Lord Lawson has been strongly criticised for his attack on An Inconvenient Sequel, the latest scaremongering climate change film by Al Gore, but he is right to say our energy bills could be reduced if we cut out bogus green fuel taxes.
The Green Party claimed it was “false balance” even though Lawson was given half the time allowed to former US vice-president Al Gore to plug the sequel to his climate change propaganda movie An Inconvenient Truth.
Scientist and broadcaster Jim al-Khalili went further, saying: “There should be no debate any more about climate change.”
No debate at all? That sounds a very extreme response to Lawson’s reasonable comments. There should always be debate about policies that are costing every one of us hundreds of pounds every year in extra taxes on our fuel bills to subsidise a renewable energy industry that may well have no effect on climate change over the next century.

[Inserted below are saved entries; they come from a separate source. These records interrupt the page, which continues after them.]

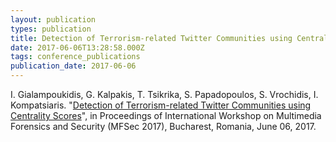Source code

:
 ```yaml
---
layout: publication
types: publication
title: Detection of Terrorism-related Twitter Communities using Centrality Scores
date: 2017-06-06T13:28:58.000Z
tags: conference_publications
publication_date: 2017-06-06
---
```

I. Gialampoukidis, G. Kalpakis, T. Tsikrika, S. Papadopoulos, S. Vrochidis, I. Kompatsiaris. "[Detection of Terrorism-related Twitter Communities using Centrality Scores](https://www.researchgate.net/publication/317158997_Detection_of_Terrorism-related_Twitter_Communities_using_Centrality_Scores)", in Proceedings of International Workshop on Multimedia Forensics and Security (MFSec 2017), Bucharest, Romania, June 06, 2017.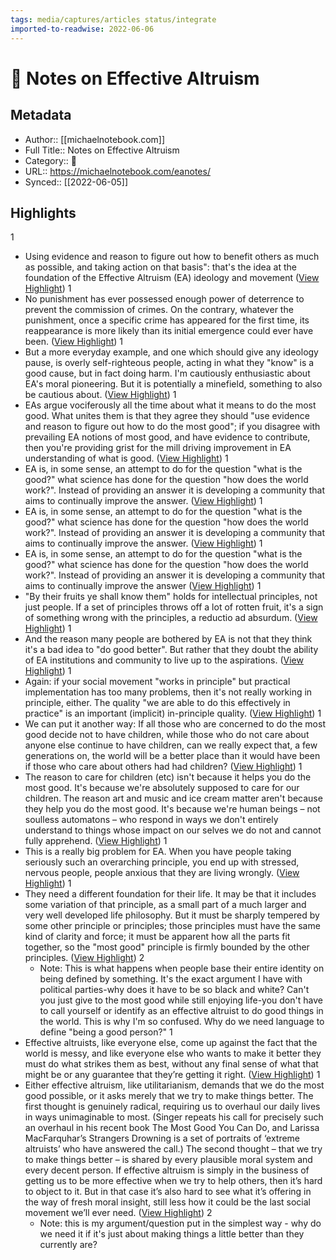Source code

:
 ```yaml
---
tags: media/captures/articles status/integrate
imported-to-readwise: 2022-06-06
---
```

# 📰 Notes on Effective Altruism

## Metadata
- Author:: [[michaelnotebook.com]]
- Full Title:: Notes on Effective Altruism
- Category:: 📰
- URL:: https://michaelnotebook.com/eanotes/
- Synced:: [[2022-06-05]]

## Highlights
1
- Using evidence and reason to figure out how to benefit others as much as possible, and taking action on that basis": that's the idea at the foundation of the Effective Altruism (EA) ideology and movement ([View Highlight](https://instapaper.com/read/1511231341/19735124))
1
- No punishment has ever possessed enough power of deterrence to prevent the commission of crimes. On the contrary, whatever the punishment, once a specific crime has appeared for the first time, its reappearance is more likely than its initial emergence could ever have been. ([View Highlight](https://instapaper.com/read/1511231341/19735141))
1
- But a more everyday example, and one which should give any ideology pause, is overly self-righteous people, acting in what they "know" is a good cause, but in fact doing harm. I'm cautiously enthusiastic about EA's moral pioneering. But it is potentially a minefield, something to also be cautious about. ([View Highlight](https://instapaper.com/read/1511231341/19735142))
1
- EAs argue vociferously all the time about what it means to do the most good. What unites them is that they agree they should "use evidence and reason to figure out how to do the most good"; if you disagree with prevailing EA notions of most good, and have evidence to contribute, then you're providing grist for the mill driving improvement in EA understanding of what is good. ([View Highlight](https://instapaper.com/read/1511231341/19737833))
1
- EA is, in some sense, an attempt to do for the question "what is the good?" what science has done for the question "how does the world work?". Instead of providing an answer it is developing a community that aims to continually improve the answer. ([View Highlight](https://instapaper.com/read/1511231341/19737839))
1
- EA is, in some sense, an attempt to do for the question "what is the good?" what science has done for the question "how does the world work?". Instead of providing an answer it is developing a community that aims to continually improve the answer. ([View Highlight](https://instapaper.com/read/1511231341/19737840))
1
- EA is, in some sense, an attempt to do for the question "what is the good?" what science has done for the question "how does the world work?". Instead of providing an answer it is developing a community that aims to continually improve the answer ([View Highlight](https://instapaper.com/read/1511231341/19737841))
1
- "By their fruits ye shall know them" holds for intellectual principles, not just people. If a set of principles throws off a lot of rotten fruit, it's a sign of something wrong with the principles, a reductio ad absurdum. ([View Highlight](https://instapaper.com/read/1511231341/19737845))
1
- And the reason many people are bothered by EA is not that they think it's a bad idea to "do good better". But rather that they doubt the ability of EA institutions and community to live up to the aspirations. ([View Highlight](https://instapaper.com/read/1511231341/19737851))
1
- Again: if your social movement "works in principle" but practical implementation has too many problems, then it's not really working in principle, either. The quality "we are able to do this effectively in practice" is an important (implicit) in-principle quality. ([View Highlight](https://instapaper.com/read/1511231341/19737865))
1
- We can put it another way: If all those who are concerned to do the most good decide not to have children, while those who do not care about anyone else continue to have children, can we really expect that, a few generations on, the world will be a better place than it would have been if those who care about others had had children? ([View Highlight](https://instapaper.com/read/1511231341/19737886))
1
- The reason to care for children (etc) isn't because it helps you do the most good. It's because we're absolutely supposed to care for our children. The reason art and music and ice cream matter aren't because they help you do the most good. It's because we're human beings – not soulless automatons – who respond in ways we don't entirely understand to things whose impact on our selves we do not and cannot fully apprehend. ([View Highlight](https://instapaper.com/read/1511231341/19737892))
1
- This is a really big problem for EA. When you have people taking seriously such an overarching principle, you end up with stressed, nervous people, people anxious that they are living wrongly. ([View Highlight](https://instapaper.com/read/1511231341/19737900))
1
- They need a different foundation for their life. It may be that it includes some variation of that principle, as a small part of a much larger and very well developed life philosophy. But it must be sharply tempered by some other principle or principles; those principles must have the same kind of clarity and force; it must be apparent how all the parts fit together, so the "most good" principle is firmly bounded by the other principles. ([View Highlight](https://instapaper.com/read/1511231341/19737904))
2
    - Note: This is what happens when people base their entire identity on being defined by something. It's the exact argument I have with political parties-why does it have to be so black and white? Can't you just give to the most good while still enjoying life-you don't have to call yourself or identify as an effective altruist to do good things in the world. This is why I'm so confused. Why do we need language to define "being a good person?"
1
- Effective altruists, like everyone else, come up against the fact that the world is messy, and like everyone else who wants to make it better they must do what strikes them as best, without any final sense of what that might be or any guarantee that they’re getting it right. ([View Highlight](https://instapaper.com/read/1511231341/19737939))
1
- Either effective altruism, like utilitarianism, demands that we do the most good possible, or it asks merely that we try to make things better. The first thought is genuinely radical, requiring us to overhaul our daily lives in ways unimaginable to most. (Singer repeats his call for precisely such an overhaul in his recent book The Most Good You Can Do, and Larissa MacFarquhar’s Strangers Drowning is a set of portraits of ‘extreme altruists’ who have answered the call.) The second thought – that we try to make things better – is shared by every plausible moral system and every decent person. If effective altruism is simply in the business of getting us to be more effective when we try to help others, then it’s hard to object to it. But in that case it’s also hard to see what it’s offering in the way of fresh moral insight, still less how it could be the last social movement we’ll ever need. ([View Highlight](https://instapaper.com/read/1511231341/19737957))
2
    - Note: this is my argument/question put in the simplest way - why do we need it if it's just about making things a little better than they currently are?
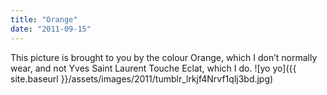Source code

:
 ```yaml
---
title: "Orange"
date: "2011-09-15"
---
```


This picture is brought to you by the colour Orange, which I don’t normally wear, and not Yves Saint Laurent Touche Eclat, which I do. ![yo yo]({{ site.baseurl }}/assets/images/2011/tumblr_lrkjf4Nrvf1qlj3bd.jpg)
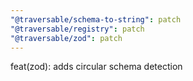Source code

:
 ```yaml
---
"@traversable/schema-to-string": patch
"@traversable/registry": patch
"@traversable/zod": patch
---
```


feat(zod): adds circular schema detection
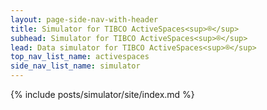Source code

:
 ```yaml
---
layout: page-side-nav-with-header
title: Simulator for TIBCO ActiveSpaces<sup>®</sup>
subhead: Simulator for TIBCO ActiveSpaces<sup>®</sup>
lead: Data simulator for TIBCO ActiveSpaces<sup>®</sup>
top_nav_list_name: activespaces
side_nav_list_name: simulator
---
```


{% include posts/simulator/site/index.md %}

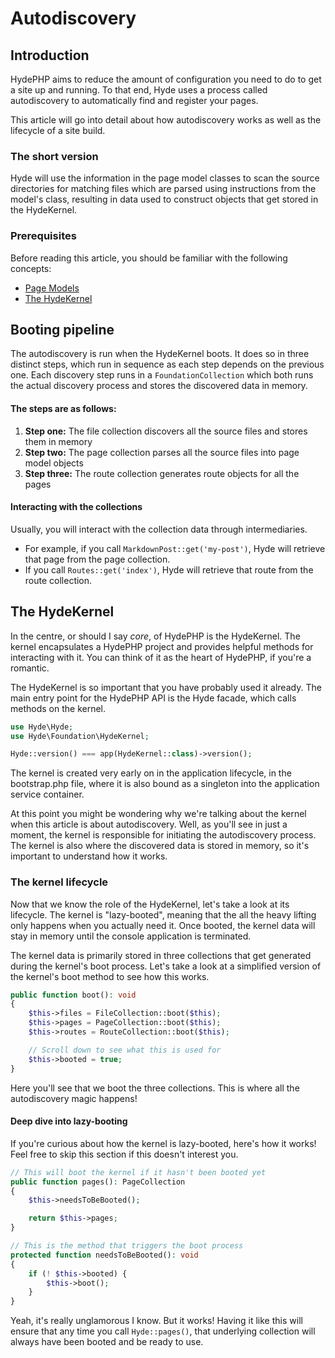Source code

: # Autodiscovery

## Introduction

HydePHP aims to reduce the amount of configuration you need to do to get a site up and running.
To that end, Hyde uses a process called autodiscovery to automatically find and register your pages.

This article will go into detail about how autodiscovery works as well as the lifecycle of a site build.

### The short version

Hyde will use the information in the page model classes to scan the source directories for matching files which are
parsed using instructions from the model's class, resulting in data used to construct objects that get stored in the HydeKernel.

### Prerequisites

Before reading this article, you should be familiar with the following concepts:
-  [Page Models](page-models)
-  [The HydeKernel](the-hydekernel)


## Booting pipeline

The autodiscovery is run when the HydeKernel boots. It does so in three distinct steps, which run in sequence as each
step depends on the previous one. Each discovery step runs in a `FoundationCollection` which both runs the actual
discovery process and stores the discovered data in memory.

#### The steps are as follows:

1. **Step one:** The file collection discovers all the source files and stores them in memory
2. **Step two:** The page collection parses all the source files into page model objects
3. **Step three:** The route collection generates route objects for all the pages

#### Interacting with the collections

Usually, you will interact with the collection data through intermediaries.
* For example, if you call `MarkdownPost::get('my-post')`, Hyde will retrieve that page from the page collection.
* If you call `Routes::get('index')`, Hyde will retrieve that route from the route collection.

## The HydeKernel

In the centre, or should I say _core_, of HydePHP is the HydeKernel. The kernel encapsulates a HydePHP project and
provides helpful methods for interacting with it. You can think of it as the heart of HydePHP, if you're a romantic.

The HydeKernel is so important that you have probably used it already. The main entry point for the HydePHP
API is the Hyde facade, which calls methods on the kernel.

```php
use Hyde\Hyde;
use Hyde\Foundation\HydeKernel;

Hyde::version() === app(HydeKernel::class)->version();
```

The kernel is created very early on in the application lifecycle, in the bootstrap.php file, where it is also bound
as a singleton into the application service container.

At this point you might be wondering why we're talking about the kernel when this article is about autodiscovery.
Well, as you'll see in just a moment, the kernel is responsible for initiating the autodiscovery process.
The kernel is also where the discovered data is stored in memory, so it's important to understand how it works.

### The kernel lifecycle

Now that we know the role of the HydeKernel, let's take a look at its lifecycle. The kernel is "lazy-booted", meaning
that the all the heavy lifting only happens when you actually need it. Once booted, the kernel data will stay in memory
until the console application is terminated.

The kernel data is primarily stored in three collections that get generated during the kernel's boot process.
Let's take a look at a simplified version of the kernel's boot method to see how this works.

```php
public function boot(): void
{
    $this->files = FileCollection::boot($this);
    $this->pages = PageCollection::boot($this);
    $this->routes = RouteCollection::boot($this);

    // Scroll down to see what this is used for    
    $this->booted = true;
}
```

Here you'll see that we boot the three collections. This is where all the autodiscovery magic happens!

#### Deep dive into lazy-booting

If you're curious about how the kernel is lazy-booted, here's how it works!
Feel free to skip this section if this doesn't interest you.

```php
// This will boot the kernel if it hasn't been booted yet
public function pages(): PageCollection
{
    $this->needsToBeBooted();

    return $this->pages;
}

// This is the method that triggers the boot process
protected function needsToBeBooted(): void
{
    if (! $this->booted) {
        $this->boot();
    }
}
```

Yeah, it's really unglamorous I know. But it works! Having it like this will ensure that any time you call `Hyde::pages()`,
that underlying collection will always have been booted and be ready to use.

“We tax fossil fuel energy, we subsidise renewable energy,” said Lawson. “Conventional energy is more reliable and cheaper.”
Lord Lawson has slammed Al Gore for his latest climate change film — Getty
It has been estimated that 13 per cent of our electricity and gas bills go towards environmental and social costs.
Said one energy supplier recently: “We’ve been trying to explain to our customers for years that most of the extra costs on their bills is from levies we have to pay the government but we still get blamed for price hikes.” That’s bad enough for hard-pressed families but the extra energy costs plus carbon taxes are making our industries uncompetitive in the world market, which means fewer jobs for our workers.
Lord Lawson blames this all on “our absurd, climate-driven energy policy”. Across the Atlantic the USA is enjoying a boom in fossil fuel driven by its embrace of shale gas, forcing down consumer prices and giving a boost to manufacturers.
I remember interviewing Sara Parkin, one of the leaders of the Green Party who won millions of votes in 1989, but was then forced out of the party by hard-Left radicals.
“I resigned first of all,” she told me, “because some of the most unpleasant and nasty things that have ever been said or done to me in my entire life were at the hands of members of the Green Party.”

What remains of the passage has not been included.